Während die meisten der Katzen vom Stamm der tanzenden Knochen unter Dächern kleinerer Zweibeinernester oder in seltsamen Kisten Schutz suchten und trocken blieben, wurden Terra, Hechtkralle und Fremdschatten bis auf die Knochen durchnässt. Nachts, wenn auch noch ein unbarmherziger Wind durch die Gassen des Zweibeinerortes wehte, froren die drei WindClan- Katzen erbärmlich.

»SternenClan hilf uns«, flüsterte Terra immer wieder leise und sah hoffnungsvoll zu Fremdschatten. Ihr Schicksal hing davon ab, wann ihr alter Freund endlich aufwachte. Sie war sich sicher, dass Schattenstern ihr Versprechen halten und einfach weiterziehen würde, wenn sie nach drei Tagen des Wartens immer noch nicht zu ihr gestoßen waren. Die Zeit wurde knapp.

Tagsüber stolperten sie und Hechtkralle durch das Lager des Stammes, mit Tod und Moira immer dicht hinter ihnen. Dass diese brutalen Krieger den kalten Regen auf sich nahmen, um Bluts Befehl zu befolgen, zeugte von selbstloser Treue ihrem Anführer gegenüber. Einen einzigen Tag gab es, an dem der Himmel nicht weinte. Die Stammeskatzen krochen aus ihren Verstecken.

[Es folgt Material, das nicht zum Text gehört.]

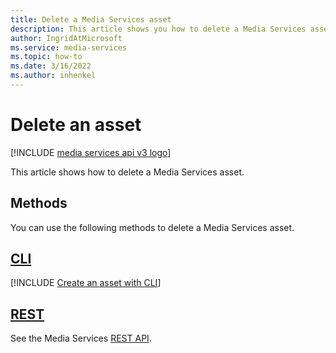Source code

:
 ```yaml
---
title: Delete a Media Services asset
description: This article shows you how to delete a Media Services asset.
author: IngridAtMicrosoft
ms.service: media-services
ms.topic: how-to
ms.date: 3/16/2022
ms.author: inhenkel
---
```


# Delete an asset

[!INCLUDE [media services api v3 logo](./includes/v3-hr.md)]

This article shows how to delete a Media Services asset.

## Methods

You can use the following methods to delete a Media Services asset.

## [CLI](#tab/cli/)

[!INCLUDE [Create an asset with CLI](./includes/task-create-asset-cli.md)]

## [REST](#tab/rest/)

See the Media Services [REST API](/rest/api/media/assets/delete).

Die hellgrau-schwarze Kätzin bemerkte jedoch, dass es zwei muskulöse Kater gab, die sich nicht von der Stelle rührten. Sie schienen eine völlig unscheinbare Ecke des Lagers zu bewachen.

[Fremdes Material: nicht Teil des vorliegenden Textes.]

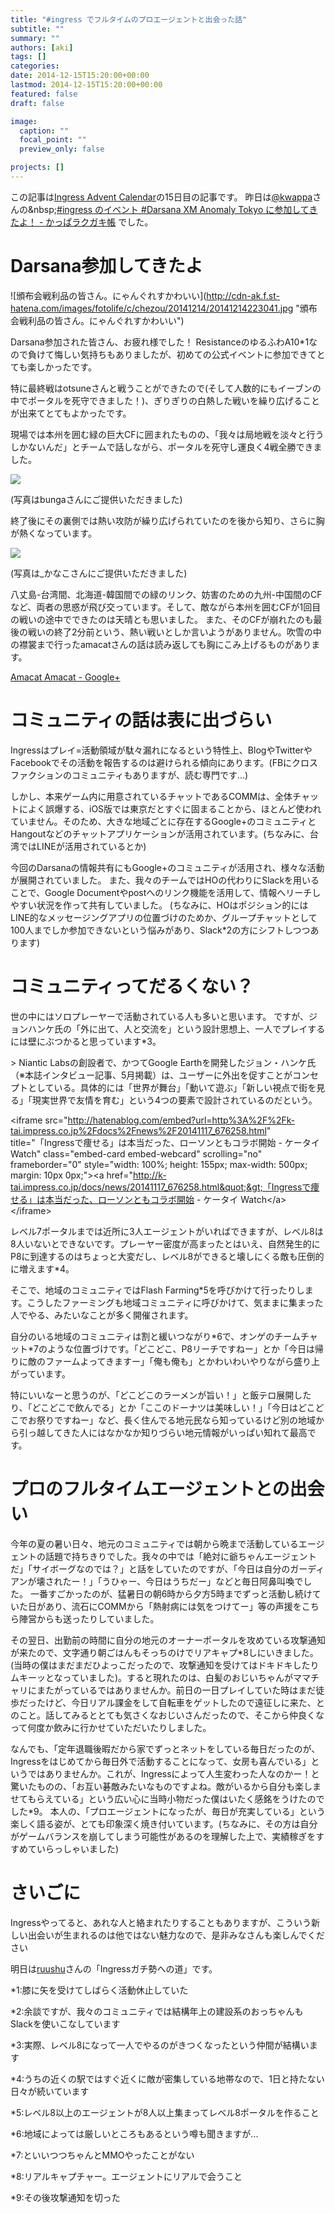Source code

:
 ```yaml
---
title: "#ingress でフルタイムのプロエージェントと出会った話"
subtitle: ""
summary: ""
authors: [aki]
tags: []
categories: 
date: 2014-12-15T15:20:00+00:00
lastmod: 2014-12-15T15:20:00+00:00
featured: false
draft: false

image:
  caption: ""
  focal_point: ""
  preview_only: false

projects: []
---
```

この記事は[Ingress Advent Calendar](http://www.adventar.org/calendars/375)の15日目の記事です。 昨日は[@kwappa](https://twitter.com/kwappa)さんの&amp;nbsp;[#ingress のイベント #Darsana XM Anomaly Tokyo に参加してきたよ！ - かっぱラクガキ帳](http://kwappa.hatenablog.com/entry/2014/12/14/111225) でした。

# Darsana参加してきたよ

![頒布会戦利品の皆さん。にゃんぐれすかわいい](http://cdn-ak.f.st-hatena.com/images/fotolife/c/chezou/20141214/20141214223041.jpg &quot;頒布会戦利品の皆さん。にゃんぐれすかわいい&quot;)

Darsana参加された皆さん、お疲れ様でした！ ResistanceのゆるふわA10\*1なので負けて悔しい気持ちもありましたが、初めての公式イベントに参加できてとても楽しかったです。

特に最終戦はotsuneさんと戦うことができたので(そして人数的にもイーブンの中でポータルを死守できました！)、ぎりぎりの白熱した戦いを繰り広げることが出来てとてもよかったです。

現場では本州を囲む緑の巨大CFに囲まれたものの、「我々は局地戦を淡々と行うしかないんだ」とチームで話しながら、ポータルを死守し運良く4戦全勝できました。

![](/img/2014/12/15/152000/20141215123101.png)

(写真はbungaさんにご提供いただきました)

終了後にその裏側では熱い攻防が繰り広げられていたのを後から知り、さらに胸が熱くなっています。

![](/img/2014/12/15/152000/20141215122554.jpg)

(写真は\_かなこさんにご提供いただきました)

八丈島-台湾間、北海道-韓国間での緑のリンク、妨害のための九州-中国間のCFなど、両者の思惑が飛び交っています。そして、敵ながら本州を囲むCFが1回目の戦いの途中でできたのは天晴とも思いました。 また、そのCFが崩れたのも最後の戦いの終了2分前という、熱い戦いとしか言いようがありません。吹雪の中の襟裳まで行ったamacatさんの話は読み返しても胸にこみ上げるものがあります。

[Amacat Amacat - Google+](https://plus.google.com/u/0/114268229592428212666/posts)

# コミュニティの話は表に出づらい

Ingressはプレイ=活動領域が駄々漏れになるという特性上、BlogやTwitterやFacebookでその活動を報告するのは避けられる傾向にあります。(FBにクロスファクションのコミュニティもありますが、読む専門です...)

しかし、本来ゲーム内に用意されているチャットであるCOMMは、全体チャットによく誤爆する、iOS版では東京だとすぐに固まることから、ほとんど使われていません。そのため、大きな地域ごとに存在するGoogle+のコミュニティとHangoutなどのチャットアプリケーションが活用されています。(ちなみに、台湾ではLINEが活用されているとか)

今回のDarsanaの情報共有にもGoogle+のコミュニティが活用され、様々な活動が展開されていました。 また、我々のチームではHOの代わりにSlackを用いることで、Google Documentやpostへのリンク機能を活用して、情報へリーチしやすい状況を作って共有していました。 (ちなみに、HOはポジション的にはLINE的なメッセージングアプリの位置づけのためか、グループチャットとして100人までしか参加できないという悩みがあり、Slack\*2の方にシフトしつつあります)

# コミュニティってだるくない？

世の中にはソロプレーヤーで活動されている人も多いと思います。 ですが、ジョンハンケ氏の「外に出て、人と交流を」という設計思想上、一人でプレイするには壁にぶつかると思っています\*3。

&gt; Niantic Labsの創設者で、かつてGoogle Earthを開発したジョン・ハンケ氏（※本誌インタビュー記事、5月掲載）は、ユーザーに外出を促すことがコンセプトとしている。具体的には「世界が舞台」「動いて遊ぶ」「新しい視点で街を見る」「現実世界で友情を育む」という4つの要素で設計されているのだという。

&lt;iframe src=&quot;http://hatenablog.com/embed?url=http%3A%2F%2Fk-tai.impress.co.jp%2Fdocs%2Fnews%2F20141117_676258.html&quot; title=&quot;「Ingressで痩せる」は本当だった、ローソンともコラボ開始 - ケータイ Watch&quot; class=&quot;embed-card embed-webcard&quot; scrolling=&quot;no&quot; frameborder=&quot;0&quot; style=&quot;width: 100%; height: 155px; max-width: 500px; margin: 10px 0px;&quot;&gt;&lt;a href=&quot;http://k-tai.impress.co.jp/docs/news/20141117_676258.html&quot;&gt;「Ingressで痩せる」は本当だった、ローソンともコラボ開始 - ケータイ Watch&lt;/a&gt;&lt;/iframe&gt;

レベル7ポータルまでは近所に3人エージェントがいればできますが、レベル8は8人いないとできないです。プレーヤー密度が高まったとはいえ、自然発生的にP8に到達するのはちょっと大変だし、レベル8ができると壊しにくる敵も圧倒的に増えます\*4。

そこで、地域のコミュニティではFlash Farming\*5を呼びかけて行ったりします。こうしたファーミングも地域コミュニティに呼びかけて、気ままに集まった人でやる、みたいなことが多く開催されます。

自分のいる地域のコミュニティは割と緩いつながり\*6で、オンゲのチームチャット\*7のような位置づけです。「どこどこ、P8リーチですねー」とか「今日は帰りに敵のファームよってきますー」「俺も俺も」とかわいわいやりながら盛り上がっています。

特にいいなーと思うのが、「どこどこのラーメンが旨い！」と飯テロ展開したり、「どこどこで飲んでる」とか「ここのドーナツは美味しい！」「今日はどこどこでお祭りですねー」など、長く住んでる地元民なら知っているけど別の地域から引っ越してきた人にはなかなか知りづらい地元情報がいっぱい知れて最高です。

# プロのフルタイムエージェントとの出会い

今年の夏の暑い日々、地元のコミュニティでは朝から晩まで活動しているエージェントの話題で持ちきりでした。我々の中では「絶対に爺ちゃんエージェントだ」「サイボーグなのでは？」と話をしていたのですが、「今日は自分のガーディアンが壊されたー！」「うひゃー、今日はうちだー」などと毎日阿鼻叫喚でした。 一番すごかったのが、猛暑日の朝6時から夕方5時までずっと活動し続けていた日があり、流石にCOMMから「熱射病には気をつけてー」等の声援をこちら陣営からも送ったりしていました。

その翌日、出勤前の時間に自分の地元のオーナーポータルを攻めている攻撃通知が来たので、文字通り朝ごはんもそっちのけでリアキャプ\*8しにいきました。(当時の僕はまだまだひよっこだったので、攻撃通知を受けてはドキドキしたりムキーッとなっていました)。すると現れたのは、白髪のおじいちゃんがママチャリにまたがっているではありませんか。前日の一日プレイしていた時はまだ徒歩だったけど、今日リアル課金をして自転車をゲットしたので遠征しに来た、とのこと。話してみるととても気さくなおじいさんだったので、そこから仲良くなって何度か飲みに行かせていただいたりしました。

なんでも、「定年退職後暇だから家でずっとネットをしている毎日だったのが、Ingressをはじめてから毎日外で活動することになって、女房も喜んでいる」というではありませんか。これが、Ingressによって人生変わった人なのかー！と驚いたものの、「お互い碁敵みたいなものですよね。敵がいるから自分も楽しませてもらえている」という広い心に当時小物だった僕はいたく感銘をうけたのでした\*9。 本人の、「プロエージェントになったが、毎日が充実している」という楽しく語る姿が、とても印象深く焼き付いています。(ちなみに、その方は自分がゲームバランスを崩してしまう可能性があるのを理解した上で、実績稼ぎをすすめていらっしゃいました)

# さいごに

Ingressやってると、あれな人と絡まれたりすることもありますが、こういう新しい出会いが生まれるのは他ではない魅力なので、是非みなさんも楽しんでください

明日は[ruushu](https://twitter.com/ruushu)さんの「Ingressガチ勢への道」です。

\*1:膝に矢を受けてしばらく活動休止していた

\*2:余談ですが、我々のコミュニティでは結構年上の建設系のおっちゃんもSlackを使いこなしています

\*3:実際、レベル8になって一人でやるのがきつくなったという仲間が結構います

\*4:うちの近くの駅ではすぐ近くに敵が密集している地帯なので、1日と持たない日々が続いています

\*5:レベル8以上のエージェントが8人以上集まってレベル8ポータルを作ること

\*6:地域によっては厳しいところもあるという噂も聞きますが...

\*7:といいつつちゃんとMMOやったことがない

\*8:リアルキャプチャー。エージェントにリアルで会うこと

\*9:その後攻撃通知を切った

»Du fragst dich, was es da so besonderes gibt.« Moiras Stimme ließ Terra zusammenzucken. Ihre Worte waren eine Feststellung, keine Frage. Die vernarbte Kätzin stieß sie mit der Schulter in Richtung der beiden Wächter. »Spinne, Ratte, ein Besucher für den Gefangenen.«

Der eher langgliedrige Kater mit einer schwarzen Maske über den dunkelblauen Augen starrte Terra misstrauisch an. »Sie sieht nicht so aus, als könnte sie die Befragung durchziehen.« Auch der andere, ein Kater, dessen Fell nur noch aus übrig gebliebenen Fetzen zu bestehen schien, zögerte. Sein Kiefer war leicht verschoben, sodass ein gelber Zahn hervorragte.

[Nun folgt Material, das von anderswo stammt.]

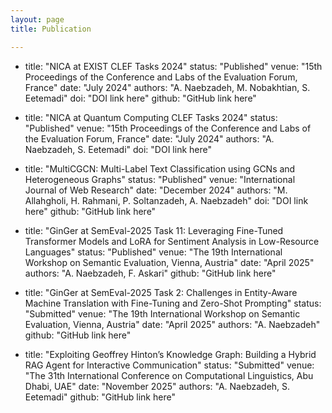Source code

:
 ```yaml
---
layout: page
title: Publication

---
```


- title: "NICA at EXIST CLEF Tasks 2024"
status: "Published"
venue: "15th Proceedings of the Conference and Labs of the Evaluation Forum, France"
date: "July 2024"
authors: "A. Naebzadeh, M. Nobakhtian, S. Eetemadi"
doi: "DOI link here"
github: "GitHub link here"

- title: "NICA at Quantum Computing CLEF Tasks 2024"
status: "Published"
venue: "15th Proceedings of the Conference and Labs of the Evaluation Forum, France"
date: "July 2024"
authors: "A. Naebzadeh, S. Eetemadi"
doi: "DOI link here"

- title: "MultiCGCN: Multi-Label Text Classification using GCNs and Heterogeneous Graphs"
status: "Published"
venue: "International Journal of Web Research"
date: "December 2024"
authors: "M. Allahgholi, H. Rahmani, P. Soltanzadeh, A. Naebzadeh"
doi: "DOI link here"
github: "GitHub link here"

- title: "GinGer at SemEval-2025 Task 11: Leveraging Fine-Tuned Transformer Models and LoRA for Sentiment Analysis in Low-Resource Languages"
status: "Published"
venue: "The 19th International Workshop on Semantic Evaluation, Vienna, Austria"
date: "April 2025"
authors: "A. Naebzadeh, F. Askari"
github: "GitHub link here"

- title: "GinGer at SemEval-2025 Task 2: Challenges in Entity-Aware Machine Translation with Fine-Tuning and Zero-Shot Prompting"
status: "Submitted"
venue: "The 19th International Workshop on Semantic Evaluation, Vienna, Austria"
date: "April 2025"
authors: "A. Naebzadeh"
github: "GitHub link here"

- title: "Exploiting Geoffrey Hinton’s Knowledge Graph: Building a Hybrid RAG Agent for Interactive Communication"
status: "Submitted"
venue: "The 31th International Conference on Computational Linguistics, Abu Dhabi, UAE"
date: "November 2025"
authors: "A. Naebzadeh, S. Eetemadi"
github: "GitHub link here"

»Wir kriegen das schon hin. Zusammen«, entgegnete Moira entschlossen und drängte sich einfach an den zwei Wächtern vorbei. Terra folgte ihr zögerlich. Beim Weggehen warf sie Hechtkralle noch einen beruhigenden Blick zu, denn der blaugraue Kater versuchte vergeblich, an Tod vorbeizukommen, um ihr zu folgen.

In dieser Ecke des Lagers war es so dunkel, dass die WindClan- Kätzin einige Zeit brauchte, bis ihre Augen sich an die neuen Lichtverhältnisse angepasst hatten. Schließlich sah sie genug, um an Moiras Seite treten zu können. Die dunkelbraune Kätzin beugte sich mit verächtlich zusammengekniffenen Augen über eine seltsame Gestalt. Sie schien keiner lebenden Kreatur angehören zu wollen. Überall standen Gliedmaßen wie Zweige in einer Baumkrone ab. Terra zuckte zurück, als sie in eine Pfütze trat. Sie senkte ihren Blick und schluckte. Blut. Viel Blut. Zu viel.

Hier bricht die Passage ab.